Work order: Go through the entries below and copy each line containing the word "chapter".

Input for this task: Begin

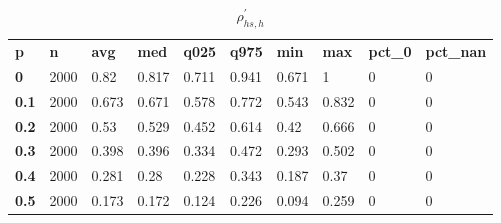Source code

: \begin{table}[h]
 \centering 
\footnotesize
\caption{$\rho_{hs,h}^\prime $}
\label{tab:alphahsh}
\begin{tabular}[h]{| l l l l l l l l l l|
    } \hline
\textbf{ p} & \textbf{ n} & \textbf{ avg} & \textbf{ med} & \textbf{ q025} & \textbf{ q975} & \textbf{ min} & \textbf{ max} & \textbf{ pct\_0} & \textbf{ pct\_nan}
           \\
  \textbf{  0} & 2000 &  0.82 & 0.817 & 0.711 & 0.941 & 0.671 &     1 & 0 & 0
           \\
  \textbf{0.1} & 2000 & 0.673 & 0.671 & 0.578 & 0.772 & 0.543 & 0.832 & 0 & 0
           \\
  \textbf{0.2} & 2000 &  0.53 & 0.529 & 0.452 & 0.614 &  0.42 & 0.666 & 0 & 0
           \\
  \textbf{0.3} & 2000 & 0.398 & 0.396 & 0.334 & 0.472 & 0.293 & 0.502 & 0 & 0
           \\
  \textbf{0.4} & 2000 & 0.281 &  0.28 & 0.228 & 0.343 & 0.187 &  0.37 & 0 & 0
           \\
  \textbf{0.5} & 2000 & 0.173 & 0.172 & 0.124 & 0.226 & 0.094 & 0.259 & 0 & 0
           \\
 \hline \end{tabular}
 \end{table}
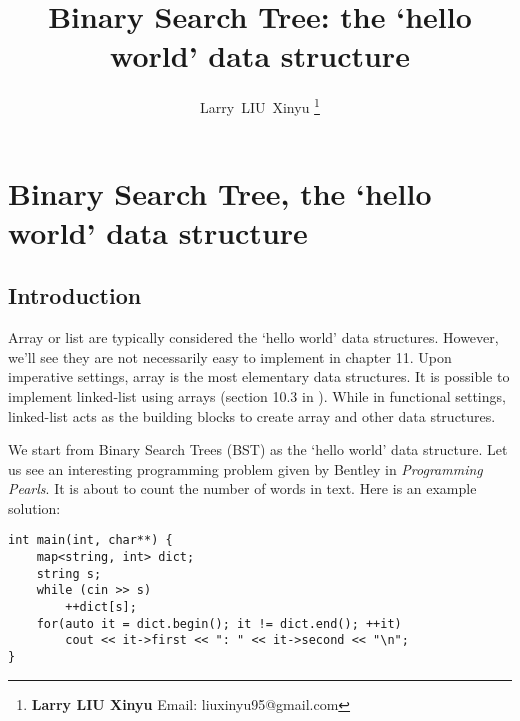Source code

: \documentclass{article}
\begin{document}


\title{Binary Search Tree: the `hello world' data structure}

\author{Larry~LIU~Xinyu
\thanks{{\bfseries Larry LIU Xinyu } \newline
  Email: liuxinyu95@gmail.com \newline}
  }

\maketitle
\fi


\ifx\wholebook\relax
\chapter{Binary Search Tree, the `hello world' data structure}
\fi

\section{Introduction}
\label{introduction} 

Array or list are typically considered the `hello world' data structures. However, we'll see they are not necessarily easy to implement in chapter 11. Upon imperative settings, array is the most elementary data structures. It is possible to implement linked-list using arrays (section  10.3 in \cite{CLRS}). While in functional settings, linked-list acts as the building blocks to create array and other data structures.

We start from Binary Search Trees (BST) as the `hello world' data structure. Let us see an interesting programming problem given by Bentley in {\em Programming Pearls}\cite{Bentley}. It is about to count the number of words in text. Here is an example solution:

\lstset{language=C++, frame=single}
\begin{lstlisting}
int main(int, char**) {
    map<string, int> dict;
    string s;
    while (cin >> s)
        ++dict[s];
    for(auto it = dict.begin(); it != dict.end(); ++it)
        cout << it->first << ": " << it->second << "\n";
}
\end{lstlisting}
\end{document}
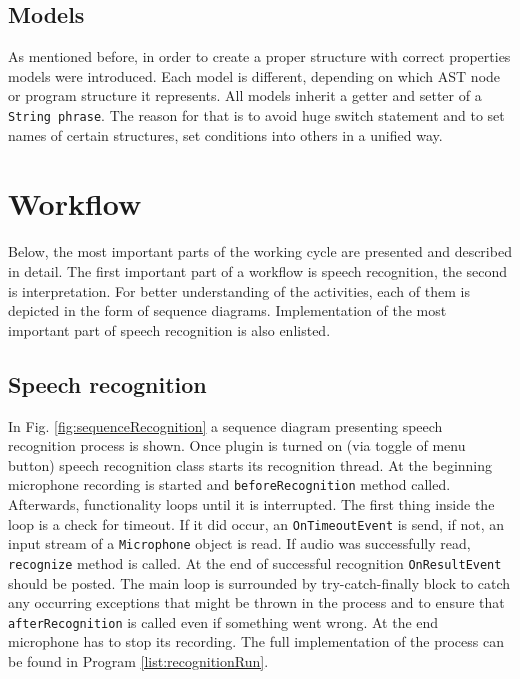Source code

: \subsection{Models}
As mentioned before, in order to create a proper structure with correct properties models were introduced. Each model is different, depending on which AST node or program structure it represents. All models inherit a getter and setter of a \texttt{String phrase}. The reason for that is to avoid huge switch statement and to set names of certain structures, set conditions into others \etc in a unified way.

\section{Workflow}

Below, the most important parts of the working cycle are presented and described in detail. The first important part of a workflow is speech recognition, the second is interpretation. For better understanding of the activities, each of them is depicted in the form of sequence diagrams. Implementation of the most important part of speech recognition is also enlisted.

\subsection{Speech recognition}

In Fig. \ref{fig:sequenceRecognition} a sequence diagram presenting speech recognition process is shown. Once plugin is turned on (via toggle of menu button) speech recognition class starts its recognition thread. At the beginning microphone recording is started and \texttt{beforeRecognition} method called. Afterwards, functionality loops until it is interrupted. The first thing inside the loop is a check for timeout. If it did occur, an \texttt{OnTimeoutEvent} is send, if not, an input stream of a \texttt{Microphone} object is read. If audio was successfully read, \texttt{recognize} method is called. At the end of successful recognition \texttt{OnResultEvent} should be posted. The main loop is surrounded by try-catch-finally block to catch any occurring exceptions that might be thrown in the process and to ensure that \texttt{afterRecognition} is called even if something went wrong. At the end microphone has to stop its recording. The full implementation of the process can be found in Program \ref{list:recognitionRun}.

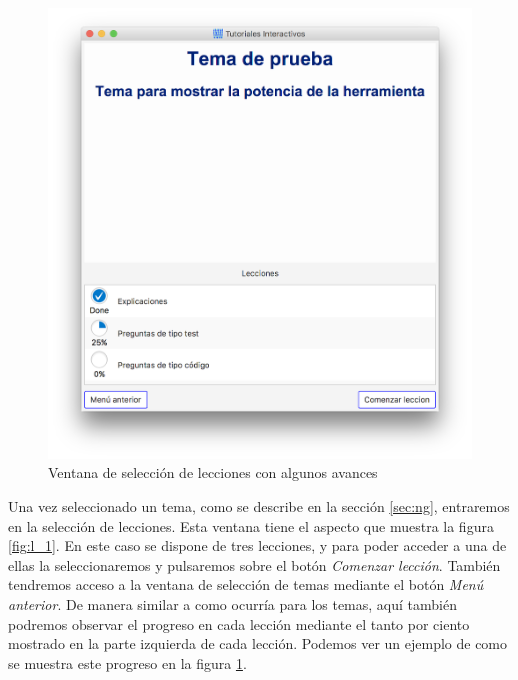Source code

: \documentclass[]{article}
\begin{document}
\begin{figure}[tbp]
\begin{center}
\includegraphics[scale=0.35,trim={50px 50px 50px 30px},clip]{l_2.png}
\end{center}
\caption{Ventana de selección de lecciones con algunos avances\label{fig:l_2}}
\end{figure}
%

Una vez seleccionado un tema, como se describe en la sección \ref{sec:ng}, entraremos en la selección de lecciones. Esta ventana tiene el aspecto que muestra la figura \ref{fig:l_1}. En este caso se dispone de tres lecciones, y para poder acceder a una de ellas la seleccionaremos y pulsaremos sobre el botón \emph{Comenzar lección}. También tendremos acceso a la ventana de selección de temas mediante el botón \emph{Menú anterior}. De manera similar a como ocurría para los temas, aquí también podremos observar el progreso en cada lección mediante el tanto por ciento mostrado en la parte izquierda de cada lección. Podemos ver un ejemplo de como se muestra este progreso en la figura \ref{fig:l_2}.
\end{document}
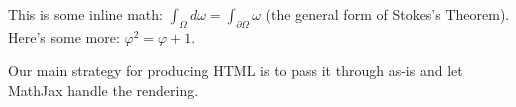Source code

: This is some inline math: $\int_\Omega d\omega = \int_{\partial\Omega} \omega$ (the general form of Stokes's Theorem). Here's some more: \( \varphi^2 = \varphi + 1 \).

Our main strategy for producing HTML is to pass it through as-is and let MathJax handle the rendering. 
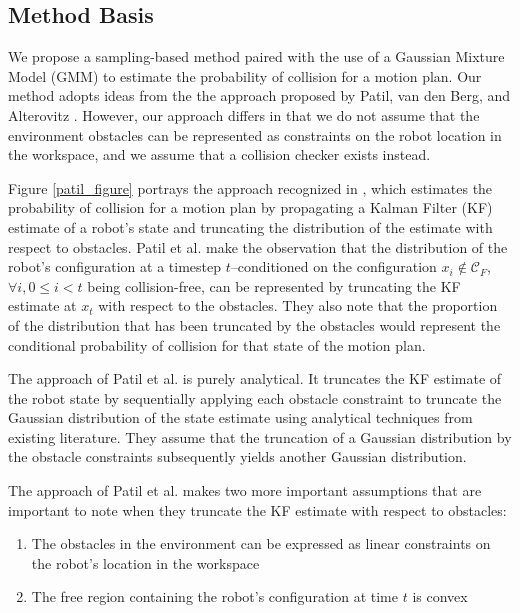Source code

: \documentclass[journal]{IEEEtran}
\begin{document}
\subsection{Method Basis}

We propose a sampling-based method paired with the use of a Gaussian Mixture Model (GMM) to estimate the probability of collision for a motion plan. Our method adopts ideas from the the approach proposed by Patil, van den Berg, and Alterovitz \cite{IEEEhowto:patil}. However, our approach differs in that we do not assume that the environment obstacles can be represented as constraints on the robot location in the workspace, and we assume that a collision checker exists instead.

Figure \ref{patil_figure} portrays the approach recognized in \cite{IEEEhowto:patil}, which estimates the probability of collision for a motion plan by propagating a Kalman Filter (KF) estimate of a robot's state and truncating the distribution of the estimate with respect to obstacles. Patil et al. make the observation that the distribution of the robot's configuration at a timestep $t$--conditioned on the configuration $x_i \notin \mathcal{C}_F$, $\forall i, 0 \leq i < t $ being collision-free, can be represented by truncating the KF estimate at $x_t$ with respect to the obstacles. They also note that the proportion of the distribution that has been truncated by the obstacles would represent the conditional probability of collision for that state of the motion plan.

The approach of Patil et al. is purely analytical. It truncates the KF estimate of the robot state by sequentially applying each obstacle constraint to truncate the Gaussian distribution of the state estimate using analytical techniques from existing literature. They assume that the truncation of a Gaussian distribution by the obstacle constraints subsequently yields another Gaussian distribution.

The approach of Patil et al. makes two more important assumptions that are important to note when they truncate the KF estimate with respect to obstacles:
\begin{enumerate}
  \item The obstacles in the environment can be expressed as linear constraints on the robot's location in the workspace
  \item The free region containing the robot's configuration at time $t$ is convex
\end{enumerate}
\end{document}
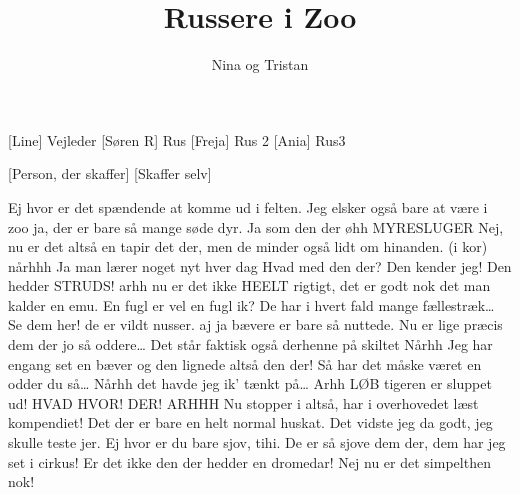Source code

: \documentclass[a4paper,11pt]{article}
\title{Russere i Zoo}
\author{Nina og Tristan}
\begin{document}
\maketitle

\begin{roles}
[Line] Vejleder
    [Søren R] Rus
[Freja] Rus 2
[Ania] Rus3
\end{roles}

\begin{props}
    [Person, der skaffer]
    [Skaffer selv]
\end{props}


\begin{sketch}

 Ej hvor er det spændende at komme ud i felten.
 Jeg elsker også bare at være i zoo
 ja, der er bare så mange søde dyr.
 Ja som den der øhh MYRESLUGER
 Nej, nu er det altså en tapir det der, men de minder også lidt om hinanden.
 (i kor) nårhhh
 Ja man lærer noget nyt hver dag
 Hvad med den der?
 Den kender jeg! Den hedder STRUDS!
 arhh nu er det ikke HEELT rigtigt, det er godt nok det man kalder en emu. 
 En fugl er vel en fugl ik?
 De har i hvert fald mange fællestræk…
 Se dem her! de er vildt nusser.
 aj ja bævere er bare så nuttede.
   Nu er lige præcis dem der jo så oddere… Det står faktisk også derhenne på skiltet
 Nårhh
 Jeg har engang set en bæver og den lignede altså den der!
 Så har det måske været en odder du så…
 Nårhh det havde jeg ik’ tænkt på…
 Arhh LØB tigeren er sluppet ud!
 HVAD HVOR!
 DER! ARHHH
   Nu stopper i altså, har i overhovedet læst kompendiet! Det der er bare en helt normal huskat.
 Det vidste jeg da godt, jeg skulle teste jer.
 Ej hvor er du bare sjov, tihi.
 De er så sjove dem der, dem har jeg set i cirkus! 
 Er det ikke den der hedder en dromedar!
 Nej nu er det simpelthen nok!


\end{sketch}
\end{document}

Input for this task: End

Exercise answer:
\chapter{Binary Search Tree, the `hello world' data structure}
Array or list are typically considered the `hello world' data structures. However, we'll see they are not necessarily easy to implement in chapter 11. Upon imperative settings, array is the most elementary data structures. It is possible to implement linked-list using arrays (section  10.3 in \cite{CLRS}). While in functional settings, linked-list acts as the building blocks to create array and other data structures.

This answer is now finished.